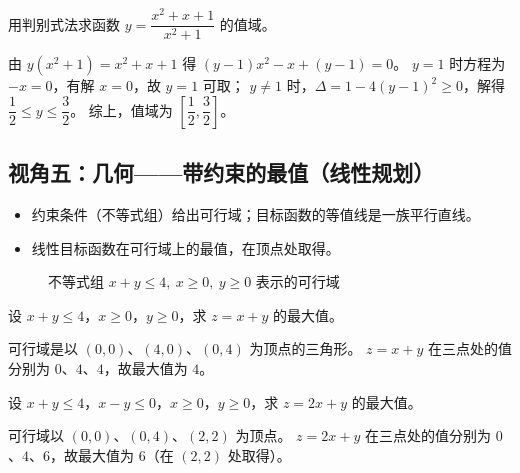 \begin{explore}
\begin{problem}
用判别式法求函数 $y=\dfrac{x^2+x+1}{x^2+1}$ 的值域。
\end{problem}
\begin{solution}
由 $y(x^2+1)=x^2+x+1$ 得 $(y-1)x^2-x+(y-1)=0$。
$y=1$ 时方程为 $-x=0$，有解 $x=0$，故 $y=1$ 可取；
$y\neq1$ 时，$\Delta=1-4(y-1)^2\geq0$，解得 $\dfrac12\leq y\leq\dfrac32$。
综上，值域为 $\left[\dfrac12,\dfrac32\right]$。
\end{solution}


\subsection{视角五：几何——带约束的最值（线性规划）}

\begin{itemize}
  \item 约束条件（不等式组）给出可行域；目标函数的等值线是一族平行直线。
  \item 线性目标函数在可行域上的最值，在顶点处取得。
\end{itemize}

\begin{figure}[htbp]
  \centering
  \caption{不等式组 $x+y\leq4,\ x\geq0,\ y\geq0$ 表示的可行域}
\end{figure}

\begin{example}
设 $x+y\leq4$，$x\geq0$，$y\geq0$，求 $z=x+y$ 的最大值。
\end{example}
\begin{solution}
可行域是以 $(0,0)$、$(4,0)$、$(0,4)$ 为顶点的三角形。
$z=x+y$ 在三点处的值分别为 $0$、$4$、$4$，故最大值为 $4$。
\end{solution}

\begin{problem}
设 $x+y\leq4$，$x-y\leq0$，$x\geq0$，$y\geq0$，求 $z=2x+y$ 的最大值。
\end{problem}
\begin{solution}
可行域以 $(0,0)$、$(0,4)$、$(2,2)$ 为顶点。
$z=2x+y$ 在三点处的值分别为 $0$、$4$、$6$，故最大值为 $6$（在 $(2,2)$ 处取得）。
\end{solution}

\end{explore}

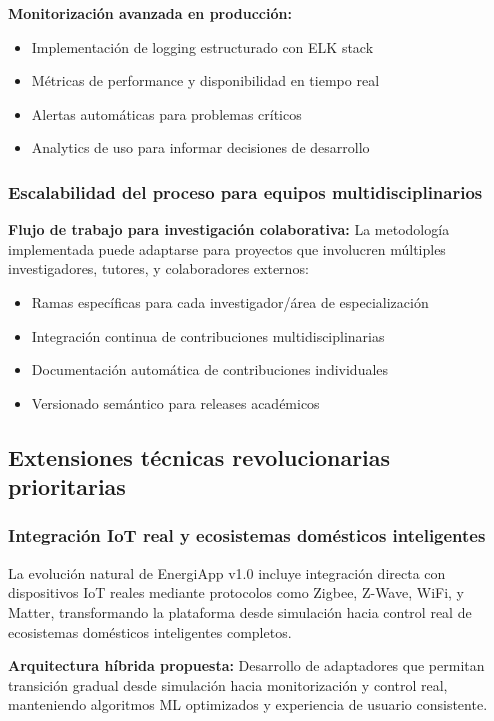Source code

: \textbf{Monitorización avanzada en producción:}
\begin{itemize}
    \item Implementación de logging estructurado con ELK stack
    \item Métricas de performance y disponibilidad en tiempo real
    \item Alertas automáticas para problemas críticos
    \item Analytics de uso para informar decisiones de desarrollo
\end{itemize}

\subsubsection{Escalabilidad del proceso para equipos multidisciplinarios}

\textbf{Flujo de trabajo para investigación colaborativa:}
La metodología implementada puede adaptarse para proyectos que involucren múltiples investigadores, tutores, y colaboradores externos:

\begin{itemize}
    \item Ramas específicas para cada investigador/área de especialización
    \item Integración continua de contribuciones multidisciplinarias
    \item Documentación automática de contribuciones individuales
    \item Versionado semántico para releases académicos
\end{itemize}

\subsection{Extensiones técnicas revolucionarias prioritarias}

\subsubsection{Integración IoT real y ecosistemas domésticos inteligentes}

La evolución natural de EnergiApp v1.0 incluye integración directa con dispositivos IoT reales mediante protocolos como Zigbee, Z-Wave, WiFi, y Matter, transformando la plataforma desde simulación hacia control real de ecosistemas domésticos inteligentes completos.

\textbf{Arquitectura híbrida propuesta:} Desarrollo de adaptadores que permitan transición gradual desde simulación hacia monitorización y control real, manteniendo algoritmos ML optimizados y experiencia de usuario consistente.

# TASK OBJECTIVE
Write the data above out again exactly, every line of it, and exclude the pictures.

# RESPONSE AREA
 \begin{explore}
\begin{problem}
用判别式法求函数 $y=\dfrac{x^2+x+1}{x^2+1}$ 的值域。
\end{problem}
\begin{solution}
由 $y(x^2+1)=x^2+x+1$ 得 $(y-1)x^2-x+(y-1)=0$。
$y=1$ 时方程为 $-x=0$，有解 $x=0$，故 $y=1$ 可取；
$y\neq1$ 时，$\Delta=1-4(y-1)^2\geq0$，解得 $\dfrac12\leq y\leq\dfrac32$。
综上，值域为 $\left[\dfrac12,\dfrac32\right]$。
\end{solution}


\subsection{视角五：几何——带约束的最值（线性规划）}

\begin{itemize}
  \item 约束条件（不等式组）给出可行域；目标函数的等值线是一族平行直线。
  \item 线性目标函数在可行域上的最值，在顶点处取得。
\end{itemize}

\begin{figure}[htbp]
  \centering
  \caption{不等式组 $x+y\leq4,\ x\geq0,\ y\geq0$ 表示的可行域}
\end{figure}

\begin{example}
设 $x+y\leq4$，$x\geq0$，$y\geq0$，求 $z=x+y$ 的最大值。
\end{example}
\begin{solution}
可行域是以 $(0,0)$、$(4,0)$、$(0,4)$ 为顶点的三角形。
$z=x+y$ 在三点处的值分别为 $0$、$4$、$4$，故最大值为 $4$。
\end{solution}

\begin{problem}
设 $x+y\leq4$，$x-y\leq0$，$x\geq0$，$y\geq0$，求 $z=2x+y$ 的最大值。
\end{problem}
\begin{solution}
可行域以 $(0,0)$、$(0,4)$、$(2,2)$ 为顶点。
$z=2x+y$ 在三点处的值分别为 $0$、$4$、$6$，故最大值为 $6$（在 $(2,2)$ 处取得）。
\end{solution}

\end{explore}

Source code

: \textbf{Monitorización avanzada en producción:}
\begin{itemize}
    \item Implementación de logging estructurado con ELK stack
    \item Métricas de performance y disponibilidad en tiempo real
    \item Alertas automáticas para problemas críticos
    \item Analytics de uso para informar decisiones de desarrollo
\end{itemize}

\subsubsection{Escalabilidad del proceso para equipos multidisciplinarios}

\textbf{Flujo de trabajo para investigación colaborativa:}
La metodología implementada puede adaptarse para proyectos que involucren múltiples investigadores, tutores, y colaboradores externos:

\begin{itemize}
    \item Ramas específicas para cada investigador/área de especialización
    \item Integración continua de contribuciones multidisciplinarias
    \item Documentación automática de contribuciones individuales
    \item Versionado semántico para releases académicos
\end{itemize}

\subsection{Extensiones técnicas revolucionarias prioritarias}

\subsubsection{Integración IoT real y ecosistemas domésticos inteligentes}

La evolución natural de EnergiApp v1.0 incluye integración directa con dispositivos IoT reales mediante protocolos como Zigbee, Z-Wave, WiFi, y Matter, transformando la plataforma desde simulación hacia control real de ecosistemas domésticos inteligentes completos.

\textbf{Arquitectura híbrida propuesta:} Desarrollo de adaptadores que permitan transición gradual desde simulación hacia monitorización y control real, manteniendo algoritmos ML optimizados y experiencia de usuario consistente.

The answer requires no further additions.